An entry for Moment That Changed My Life Contest. How a moment's decision changed my life.
|Looking back at my past, I see one moment among many that changed my life. If you'd told me then the truth of that moment, I would never have believed it.
It started in college, when I met the love of my life. I didn't know it at first. Initially, his soft-spoken accent and hazel eyes had intrigued me, but ultimately, his kind nature and acute intelligence won me over--I was a sucker for a brilliant mind.
Our time spent together was short, but we made the most of it. In the evenings, we would talk for hours, laughing or arguing logic over some nonsensical question. In the daytime, when we chanced to run across one another, he would embrace me and I felt cherished. At that time, I’d never felt more loved. But the summer, like all summers, had to end.
When we parted, we went back to our respective hometowns, to continue on the paths that had already been written for us to follow. We maintained a long distance relationship, though, neither of us ever considering the alternative of breaking up. My heart would flutter every time the phone rang; I checked my email religiously--I was hooked.
Our dedication to one another gave way to making plans of being together. As we plotted, we discussed our future, how we’d finish college at this age, get married, have children. It was all carefully planned. We were young, happy, and in love--nothing was impossible. One day, he reminded me his birthday was coming up, as if I'd forgotten.
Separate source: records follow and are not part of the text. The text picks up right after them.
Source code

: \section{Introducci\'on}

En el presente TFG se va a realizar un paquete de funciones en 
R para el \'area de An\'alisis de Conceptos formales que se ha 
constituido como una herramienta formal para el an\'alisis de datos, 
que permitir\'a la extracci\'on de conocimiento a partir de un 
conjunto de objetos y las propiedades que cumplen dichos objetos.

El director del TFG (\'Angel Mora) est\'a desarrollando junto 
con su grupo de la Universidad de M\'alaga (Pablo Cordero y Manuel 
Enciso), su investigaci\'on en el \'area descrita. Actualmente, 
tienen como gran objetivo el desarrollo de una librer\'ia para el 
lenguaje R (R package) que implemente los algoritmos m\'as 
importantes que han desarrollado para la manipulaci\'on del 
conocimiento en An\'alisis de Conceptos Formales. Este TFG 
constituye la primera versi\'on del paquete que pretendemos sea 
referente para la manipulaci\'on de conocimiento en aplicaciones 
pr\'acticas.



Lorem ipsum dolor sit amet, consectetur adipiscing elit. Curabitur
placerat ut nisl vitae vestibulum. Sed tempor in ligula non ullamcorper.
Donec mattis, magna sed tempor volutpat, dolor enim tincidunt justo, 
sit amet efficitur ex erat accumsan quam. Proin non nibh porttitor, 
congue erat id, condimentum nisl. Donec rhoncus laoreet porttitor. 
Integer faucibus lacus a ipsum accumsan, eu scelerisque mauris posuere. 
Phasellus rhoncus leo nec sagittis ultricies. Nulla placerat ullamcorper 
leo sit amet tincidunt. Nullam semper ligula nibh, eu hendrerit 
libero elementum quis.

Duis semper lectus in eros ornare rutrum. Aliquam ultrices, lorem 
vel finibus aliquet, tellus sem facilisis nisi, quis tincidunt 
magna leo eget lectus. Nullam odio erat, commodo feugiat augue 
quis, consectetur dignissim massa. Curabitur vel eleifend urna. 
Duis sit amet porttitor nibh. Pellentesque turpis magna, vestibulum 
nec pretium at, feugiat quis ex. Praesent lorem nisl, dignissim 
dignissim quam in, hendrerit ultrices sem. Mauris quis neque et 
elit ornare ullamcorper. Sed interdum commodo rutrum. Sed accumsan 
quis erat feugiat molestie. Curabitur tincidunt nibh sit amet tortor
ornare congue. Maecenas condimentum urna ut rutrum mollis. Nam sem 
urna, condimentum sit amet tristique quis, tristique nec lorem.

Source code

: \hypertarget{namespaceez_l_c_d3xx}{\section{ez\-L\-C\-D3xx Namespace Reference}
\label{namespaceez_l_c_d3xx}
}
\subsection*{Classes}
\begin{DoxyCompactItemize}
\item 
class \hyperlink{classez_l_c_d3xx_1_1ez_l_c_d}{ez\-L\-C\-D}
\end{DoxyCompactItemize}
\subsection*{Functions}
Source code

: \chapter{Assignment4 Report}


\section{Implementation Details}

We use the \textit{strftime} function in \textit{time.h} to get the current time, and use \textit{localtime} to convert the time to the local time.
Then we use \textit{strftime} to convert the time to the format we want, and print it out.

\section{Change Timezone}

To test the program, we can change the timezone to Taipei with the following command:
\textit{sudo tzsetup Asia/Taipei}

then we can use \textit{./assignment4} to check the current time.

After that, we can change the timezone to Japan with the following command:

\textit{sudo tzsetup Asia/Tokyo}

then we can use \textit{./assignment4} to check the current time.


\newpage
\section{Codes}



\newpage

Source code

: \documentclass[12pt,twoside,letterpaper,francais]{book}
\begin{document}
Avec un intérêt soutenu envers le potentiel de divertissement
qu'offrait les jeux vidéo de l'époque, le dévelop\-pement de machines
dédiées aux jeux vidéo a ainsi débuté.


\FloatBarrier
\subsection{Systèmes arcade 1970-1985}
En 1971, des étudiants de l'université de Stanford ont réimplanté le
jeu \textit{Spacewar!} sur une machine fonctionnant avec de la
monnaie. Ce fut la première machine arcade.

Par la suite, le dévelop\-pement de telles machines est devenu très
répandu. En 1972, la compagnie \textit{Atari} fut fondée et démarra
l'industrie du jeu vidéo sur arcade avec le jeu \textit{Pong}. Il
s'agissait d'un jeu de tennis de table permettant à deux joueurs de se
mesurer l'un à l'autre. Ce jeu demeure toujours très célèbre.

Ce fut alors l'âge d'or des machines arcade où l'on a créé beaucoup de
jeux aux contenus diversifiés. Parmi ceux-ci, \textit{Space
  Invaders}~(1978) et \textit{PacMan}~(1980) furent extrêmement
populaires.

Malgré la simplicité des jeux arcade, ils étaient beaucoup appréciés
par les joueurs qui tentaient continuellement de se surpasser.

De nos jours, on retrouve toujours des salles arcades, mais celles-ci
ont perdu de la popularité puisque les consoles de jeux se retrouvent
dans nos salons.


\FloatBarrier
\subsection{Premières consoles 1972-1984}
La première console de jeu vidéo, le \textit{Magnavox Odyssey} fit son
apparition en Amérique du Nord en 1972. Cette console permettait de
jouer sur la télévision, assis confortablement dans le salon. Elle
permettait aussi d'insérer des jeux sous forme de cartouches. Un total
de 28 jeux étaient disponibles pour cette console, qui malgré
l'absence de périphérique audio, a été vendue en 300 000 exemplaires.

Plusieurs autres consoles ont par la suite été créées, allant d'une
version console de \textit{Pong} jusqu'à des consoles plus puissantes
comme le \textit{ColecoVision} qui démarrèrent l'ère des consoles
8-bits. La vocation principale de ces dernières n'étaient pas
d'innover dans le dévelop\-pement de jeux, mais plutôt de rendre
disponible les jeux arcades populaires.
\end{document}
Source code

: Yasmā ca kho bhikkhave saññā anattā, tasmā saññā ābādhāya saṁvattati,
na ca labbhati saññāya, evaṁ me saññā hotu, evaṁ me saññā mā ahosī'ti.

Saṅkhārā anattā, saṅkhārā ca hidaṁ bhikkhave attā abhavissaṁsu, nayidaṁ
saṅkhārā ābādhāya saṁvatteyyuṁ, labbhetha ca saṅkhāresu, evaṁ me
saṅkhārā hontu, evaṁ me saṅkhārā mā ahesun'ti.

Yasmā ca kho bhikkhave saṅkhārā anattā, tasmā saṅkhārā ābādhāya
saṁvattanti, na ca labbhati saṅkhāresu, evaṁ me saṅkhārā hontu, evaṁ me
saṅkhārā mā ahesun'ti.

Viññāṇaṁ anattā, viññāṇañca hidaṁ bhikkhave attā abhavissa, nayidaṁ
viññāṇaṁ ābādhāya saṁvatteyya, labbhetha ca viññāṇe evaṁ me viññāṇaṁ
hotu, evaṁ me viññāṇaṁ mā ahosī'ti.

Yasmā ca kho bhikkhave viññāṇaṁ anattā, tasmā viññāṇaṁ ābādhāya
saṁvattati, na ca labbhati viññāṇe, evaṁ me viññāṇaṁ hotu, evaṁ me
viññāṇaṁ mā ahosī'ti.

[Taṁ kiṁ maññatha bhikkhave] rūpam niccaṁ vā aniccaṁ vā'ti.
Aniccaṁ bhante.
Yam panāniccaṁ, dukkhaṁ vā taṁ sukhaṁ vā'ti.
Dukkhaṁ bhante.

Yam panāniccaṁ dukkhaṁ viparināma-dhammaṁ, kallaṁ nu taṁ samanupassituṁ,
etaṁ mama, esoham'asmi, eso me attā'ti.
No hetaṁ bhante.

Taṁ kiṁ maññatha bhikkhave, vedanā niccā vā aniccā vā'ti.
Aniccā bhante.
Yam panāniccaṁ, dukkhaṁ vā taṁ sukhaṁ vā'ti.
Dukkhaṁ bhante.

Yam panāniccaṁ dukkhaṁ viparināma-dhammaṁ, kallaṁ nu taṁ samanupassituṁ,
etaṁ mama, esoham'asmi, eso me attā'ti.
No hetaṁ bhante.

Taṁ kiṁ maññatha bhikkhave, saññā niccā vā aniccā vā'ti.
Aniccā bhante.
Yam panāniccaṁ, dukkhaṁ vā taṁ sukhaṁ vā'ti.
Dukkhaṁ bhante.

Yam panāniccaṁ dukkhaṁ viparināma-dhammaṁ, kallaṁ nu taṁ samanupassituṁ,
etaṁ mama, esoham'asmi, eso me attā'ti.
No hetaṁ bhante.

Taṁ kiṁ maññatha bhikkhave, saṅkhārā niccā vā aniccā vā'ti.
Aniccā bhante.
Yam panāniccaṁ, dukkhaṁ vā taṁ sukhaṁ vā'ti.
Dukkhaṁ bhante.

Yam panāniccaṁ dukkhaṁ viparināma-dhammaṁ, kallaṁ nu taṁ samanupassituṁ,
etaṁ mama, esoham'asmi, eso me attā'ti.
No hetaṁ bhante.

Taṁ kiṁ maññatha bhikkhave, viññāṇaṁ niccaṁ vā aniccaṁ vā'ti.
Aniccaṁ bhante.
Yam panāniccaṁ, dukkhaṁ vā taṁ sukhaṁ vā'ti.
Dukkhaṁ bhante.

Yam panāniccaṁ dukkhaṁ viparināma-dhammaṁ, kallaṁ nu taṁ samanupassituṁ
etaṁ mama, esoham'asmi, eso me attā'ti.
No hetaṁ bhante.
"Why don't you come to my birthday and surprise me?" he asked. I could hear the smile in his voice, the accent coming out in a purr.
I was a college student then, and, as with most students, I was broke. I considered this dilemma. My mind spun like mad, weighing the possibilities.
"Are you still there?" he questioned, hearing the pause in my voice. I wanted to go but my pride wouldn't let me.
"I can't go," I said, and I said it with finality, knowing that if I hesitated even a little bit in my answer, he would ferret out the reason and try to fix it. My answer effectively sealed my fate. A few short weeks later, our relationship came to an end. The love was still there, but the distance overcame us. Later, he would tell me that he would have made the long drive to pick me up just so he could have me there.
Since that day, I have thought many times about what my life would be like had I chosen to go. His unrelenting focus on his goal of getting a Ph.D. and becoming a scientist shaped who he was and would have shaped me to fit around that life. The things that drew me to him as an adolescent would have separated us later. I have become very spiritual since then, married another man who shares the same passion that I do, and felt many blessings in my life. I will always believe that decision was divinely guided as I enjoy some of the happiest moments in my life.